Huntsman Offers Plan to Thwart Bank Bailouts While Cutting Rules

Republican presidential candidate Jon Huntsman Jr. released a plan yesterday to block future bank bailouts, in part by capping their size, and to eliminate “burdensome” financial regulations.

Huntsman’s proposals include ending “too big to fail” by setting a “hard cap” on bank size based on assets as a percentage of gross domestic product. He also would repeal the Dodd-Frank overhaul of financial regulations and maximize derivatives transparency, his campaign said in a statement.

“Capitalism without failure is not capitalism,” Huntsman, a former governor of Utah, said in a statement. “Real financial reform requires breaking the cozy relationship between Wall Street and Washington that helped fuel the housing bubble, drove a series of bailouts, and prevented meaningful reform in the aftermath of the financial crisis.”

Huntsman vows to dismantle Fannie Mae (FNMA) and Freddie Mac, the government-backed mortgage finance companies operating under U.S. conservatorship after being seized during the credit crisis.

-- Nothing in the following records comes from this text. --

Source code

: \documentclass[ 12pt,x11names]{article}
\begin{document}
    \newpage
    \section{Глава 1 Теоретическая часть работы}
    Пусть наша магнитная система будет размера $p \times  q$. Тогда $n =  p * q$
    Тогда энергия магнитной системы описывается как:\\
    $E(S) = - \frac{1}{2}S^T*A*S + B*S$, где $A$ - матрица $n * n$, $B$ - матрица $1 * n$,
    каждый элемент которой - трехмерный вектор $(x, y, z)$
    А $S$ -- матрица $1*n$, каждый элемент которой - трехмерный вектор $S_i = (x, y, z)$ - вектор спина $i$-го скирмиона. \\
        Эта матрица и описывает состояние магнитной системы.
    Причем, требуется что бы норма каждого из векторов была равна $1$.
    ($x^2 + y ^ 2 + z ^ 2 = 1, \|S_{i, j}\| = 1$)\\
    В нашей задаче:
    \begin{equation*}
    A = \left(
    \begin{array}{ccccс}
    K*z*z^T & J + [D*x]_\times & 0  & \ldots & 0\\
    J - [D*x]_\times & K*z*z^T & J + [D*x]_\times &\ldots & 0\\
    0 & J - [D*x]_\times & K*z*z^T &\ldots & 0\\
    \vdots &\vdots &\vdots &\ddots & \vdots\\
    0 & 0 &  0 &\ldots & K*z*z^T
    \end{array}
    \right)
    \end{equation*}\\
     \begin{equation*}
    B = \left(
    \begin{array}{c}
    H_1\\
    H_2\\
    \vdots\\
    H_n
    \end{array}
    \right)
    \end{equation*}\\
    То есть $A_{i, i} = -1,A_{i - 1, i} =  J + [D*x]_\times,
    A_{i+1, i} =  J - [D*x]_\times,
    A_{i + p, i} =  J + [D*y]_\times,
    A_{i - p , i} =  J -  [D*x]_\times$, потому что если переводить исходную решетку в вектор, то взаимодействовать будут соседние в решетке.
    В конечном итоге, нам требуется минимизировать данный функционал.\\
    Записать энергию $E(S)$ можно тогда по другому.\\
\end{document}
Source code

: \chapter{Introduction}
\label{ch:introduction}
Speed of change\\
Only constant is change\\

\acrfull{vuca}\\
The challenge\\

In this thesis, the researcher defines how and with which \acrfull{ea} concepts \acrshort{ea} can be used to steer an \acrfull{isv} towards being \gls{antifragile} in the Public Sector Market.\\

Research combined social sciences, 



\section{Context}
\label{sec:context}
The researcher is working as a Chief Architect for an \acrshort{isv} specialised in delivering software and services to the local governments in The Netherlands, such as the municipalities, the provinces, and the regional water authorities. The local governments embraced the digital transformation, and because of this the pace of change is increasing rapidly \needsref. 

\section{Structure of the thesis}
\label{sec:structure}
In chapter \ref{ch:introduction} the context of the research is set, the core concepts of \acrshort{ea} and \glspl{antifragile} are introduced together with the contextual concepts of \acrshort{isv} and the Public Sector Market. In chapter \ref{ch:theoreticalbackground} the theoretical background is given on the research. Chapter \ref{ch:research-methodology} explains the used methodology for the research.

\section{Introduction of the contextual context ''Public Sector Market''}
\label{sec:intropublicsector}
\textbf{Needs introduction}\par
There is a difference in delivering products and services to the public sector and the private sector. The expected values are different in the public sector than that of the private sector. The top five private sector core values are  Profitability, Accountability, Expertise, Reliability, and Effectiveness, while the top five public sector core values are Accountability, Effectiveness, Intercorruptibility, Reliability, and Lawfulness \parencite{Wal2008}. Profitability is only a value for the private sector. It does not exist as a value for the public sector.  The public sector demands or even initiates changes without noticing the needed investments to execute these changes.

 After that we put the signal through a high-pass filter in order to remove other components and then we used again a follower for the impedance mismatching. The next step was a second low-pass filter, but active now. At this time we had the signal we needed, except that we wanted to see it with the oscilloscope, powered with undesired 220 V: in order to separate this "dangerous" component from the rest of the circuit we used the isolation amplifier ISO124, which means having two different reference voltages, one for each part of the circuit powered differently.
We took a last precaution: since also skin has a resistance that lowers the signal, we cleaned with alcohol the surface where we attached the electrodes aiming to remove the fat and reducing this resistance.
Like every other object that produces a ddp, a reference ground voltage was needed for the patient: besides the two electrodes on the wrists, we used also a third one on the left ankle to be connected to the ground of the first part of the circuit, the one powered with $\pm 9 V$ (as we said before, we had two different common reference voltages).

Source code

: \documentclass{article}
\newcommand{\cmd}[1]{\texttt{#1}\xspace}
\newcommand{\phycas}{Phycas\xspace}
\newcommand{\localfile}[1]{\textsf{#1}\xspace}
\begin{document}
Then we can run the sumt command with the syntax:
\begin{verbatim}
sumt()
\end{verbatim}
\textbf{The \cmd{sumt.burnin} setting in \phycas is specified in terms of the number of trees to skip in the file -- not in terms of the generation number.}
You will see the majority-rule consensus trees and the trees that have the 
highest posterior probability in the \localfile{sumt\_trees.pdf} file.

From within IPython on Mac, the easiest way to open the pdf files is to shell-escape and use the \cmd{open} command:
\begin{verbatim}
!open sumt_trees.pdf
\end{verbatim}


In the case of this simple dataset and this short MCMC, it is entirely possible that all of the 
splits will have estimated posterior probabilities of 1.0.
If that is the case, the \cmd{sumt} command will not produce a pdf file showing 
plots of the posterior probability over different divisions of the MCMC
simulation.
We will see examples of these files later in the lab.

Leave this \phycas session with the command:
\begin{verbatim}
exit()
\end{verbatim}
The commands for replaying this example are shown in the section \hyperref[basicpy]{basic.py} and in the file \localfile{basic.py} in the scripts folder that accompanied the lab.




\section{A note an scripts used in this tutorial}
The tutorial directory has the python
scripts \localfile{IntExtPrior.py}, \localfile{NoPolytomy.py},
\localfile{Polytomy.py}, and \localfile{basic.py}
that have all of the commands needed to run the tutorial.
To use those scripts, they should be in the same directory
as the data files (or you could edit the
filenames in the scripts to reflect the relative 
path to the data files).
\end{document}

His plan also would eliminate a tax deduction for interest payments that gives a preference to debt over equity, in an effort to end what he sees as subsidies for excess leverage.

Huntsman, who served as President Barack Obama’s ambassador to China, scores in the low single-digits in national polls of the Republican race. He has been concentrating his campaign on New Hampshire, where he is counting on a strong showing in the state’s first-in-the-nation primary on Jan. 10 to propel his candidacy.

Huntsman previewed his plan to limit banks’ size in a Nov. 9 Republican presidential debate, saying: “We have six banks in this country that combined have assets worth 66 percent of our nation’s GDP, $9.4 trillion.”

These institutions have an “implied bailout” by U.S. taxpayers, he said. “That means that we are setting ourselves up for disaster again.”